Sözlerine devam eden Kurtulmuş, “Dünyanın her yerinde bu suça karşı çıkan vicdan, akıl ve ahlak sahibi insanların olduğunu, bunların da seslerini yükseltmeye başladıklarını görüyoruz. Meselenin iki yönü var. Bir acil yönü, insani yönü, bir diğer tarafta siyasi yönü. Siyasi yönünün çözümüyle ilgili başka müzakereler yapılabilir. Ama şu anda özellikle Gazze’yle ilgili acil olan bir an evvel ateşkesin sağlanması yani bir ölüm makinası olarak çalışan İsrail’in bu saldırgan siyasetinin durdurulması ve Gazze halkına acil insani yardımların ulaştırılmasıdır.
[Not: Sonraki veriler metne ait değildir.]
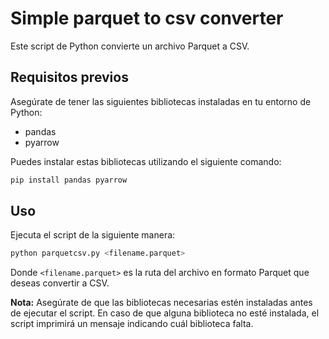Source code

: # Simple parquet to csv converter

Este script de Python convierte un archivo Parquet a CSV.

## Requisitos previos
Asegúrate de tener las siguientes bibliotecas instaladas en tu entorno de Python:

- pandas
- pyarrow

Puedes instalar estas bibliotecas utilizando el siguiente comando:

```bash
pip install pandas pyarrow
```

## Uso
Ejecuta el script de la siguiente manera:

```bash
python parquetcsv.py <filename.parquet>
```

Donde `<filename.parquet>` es la ruta del archivo en formato Parquet que deseas convertir a CSV.

**Nota:** Asegúrate de que las bibliotecas necesarias estén instaladas antes de ejecutar el script. En caso de que alguna biblioteca no esté instalada, el script imprimirá un mensaje indicando cuál biblioteca falta.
Türkiye bu konuda hem ateşkesin sağlanması hem de acil yardımların ulaştırılması için üzerine düşeni yapmaya gayret ediyor. Ümit ediyoruz ki çok kısa bir süre içerisinde daha büyük trajediler yaşanmaması için bu konuda adım atılır. Şunu söylüyoruz; bütün milletleri, bütün insanlığı, bütün siyaset mercilerini sesimizi en yüksek şekilde çıkarmaya davet ediyoruz. Sesimizi o kadar güçlü çıkaralım ki sadece mazlumlar sesimizi duyarak rahatlamasınlar bu sesten zalimlerin de korkacağı şekilde yüksek perdede bu sesin çıkarılması lazım” diye konuştu.
“TÜRKİYE ÜZERİNE DÜŞENİ YAPIYOR”
Türkiye’nin üzerine düştüğünü yaptığını söyleyen Kurtulmuş, “Nasıl Ukrayna-Rusya Savaşı’nda sivil kayıpların ortadan kaldırılması için sonuna kadar mücadele ettiysek ve etmeye devam ediyorsak burada da Türkiye olarak onun bunun gemisine binmeden kendi milli menfaatlerimiz ve insanlık istikametinde Gazze halkının yaşadığı bu sıkıntıların inşallah atlatılması için elimizden geleni ortaya koyuyoruz. Cumhurbaşkanımız, Dış İşleri Bakanımız ve bizler G-20 toplantısında ve bütün platformlarda Gazze meselesini gündeme getirdik. Yine ikili görüşmelerimizin hepsinde getirdik. Türkiye üzerine düşeni yapmaya gayret ediyor. Ama bu acil durum bitirildikten sonra işin kalıcı olarak çözümü içinde siyaset bakımından neler yapılması gerekiyorsa onu yapacağız” ifadelerini kullandı.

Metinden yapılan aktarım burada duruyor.